Ruimte voor het onverwachte
Investeren in een toekomstbestendige kunstsector wil het AFK doen door ruimte te scheppen voor het onverwachte; van creatieve samenwerkingsverbanden of bijzondere programma’s tot al het andere dat zich onvoorzien aandient en niet vier jaar vooruit te plannen is. De roep om meer bewegingsvrijheid klinkt in alle veldgesprekken en volgt logischerwijs uit de snelle veranderingen die zich in de samenleving en bij het kunstpubliek voltrekken.

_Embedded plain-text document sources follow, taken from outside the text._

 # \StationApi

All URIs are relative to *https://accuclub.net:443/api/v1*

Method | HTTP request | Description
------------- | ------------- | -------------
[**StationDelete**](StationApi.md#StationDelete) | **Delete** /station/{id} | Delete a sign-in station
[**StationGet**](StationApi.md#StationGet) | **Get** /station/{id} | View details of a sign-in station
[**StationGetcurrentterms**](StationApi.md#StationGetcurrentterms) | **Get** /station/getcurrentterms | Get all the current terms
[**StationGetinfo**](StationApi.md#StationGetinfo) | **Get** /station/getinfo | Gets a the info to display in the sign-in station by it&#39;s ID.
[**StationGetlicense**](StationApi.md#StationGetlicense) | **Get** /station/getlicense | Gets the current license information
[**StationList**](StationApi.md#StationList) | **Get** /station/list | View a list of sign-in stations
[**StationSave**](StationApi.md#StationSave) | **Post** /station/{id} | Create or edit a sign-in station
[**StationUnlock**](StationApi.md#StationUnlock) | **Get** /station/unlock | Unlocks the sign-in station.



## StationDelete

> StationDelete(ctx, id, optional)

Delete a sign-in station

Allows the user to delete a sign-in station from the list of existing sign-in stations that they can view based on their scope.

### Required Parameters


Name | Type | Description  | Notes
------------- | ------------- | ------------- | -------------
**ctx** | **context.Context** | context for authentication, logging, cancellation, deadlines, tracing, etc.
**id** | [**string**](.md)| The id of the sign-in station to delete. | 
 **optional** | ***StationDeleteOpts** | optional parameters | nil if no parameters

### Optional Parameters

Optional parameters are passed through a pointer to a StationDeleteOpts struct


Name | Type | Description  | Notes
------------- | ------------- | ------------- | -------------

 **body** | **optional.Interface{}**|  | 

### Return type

Het AFK ziet in deze context kansen om de huidige, meer flexibele, financieringsinstrumenten van het fonds ook ten goede te laten komen aan meerjarig gesubsidieerde instellingen. Uitgangspunt daarbij is de aansluiting bij de bewegingen in de stad. Zo signaleert het AFK prioriteit in het scheppen van aanbod voor nieuwe publieksgroepen, de toepassing van nieuwe media en e-cultuur, en kunst in de rol van ‘stedelijk laboratorium’: hoe kan kunst en cultuur worden toegepast op gebied van stedelijke vernieuwing, wetenschap of maatschappelijke vraagstukken?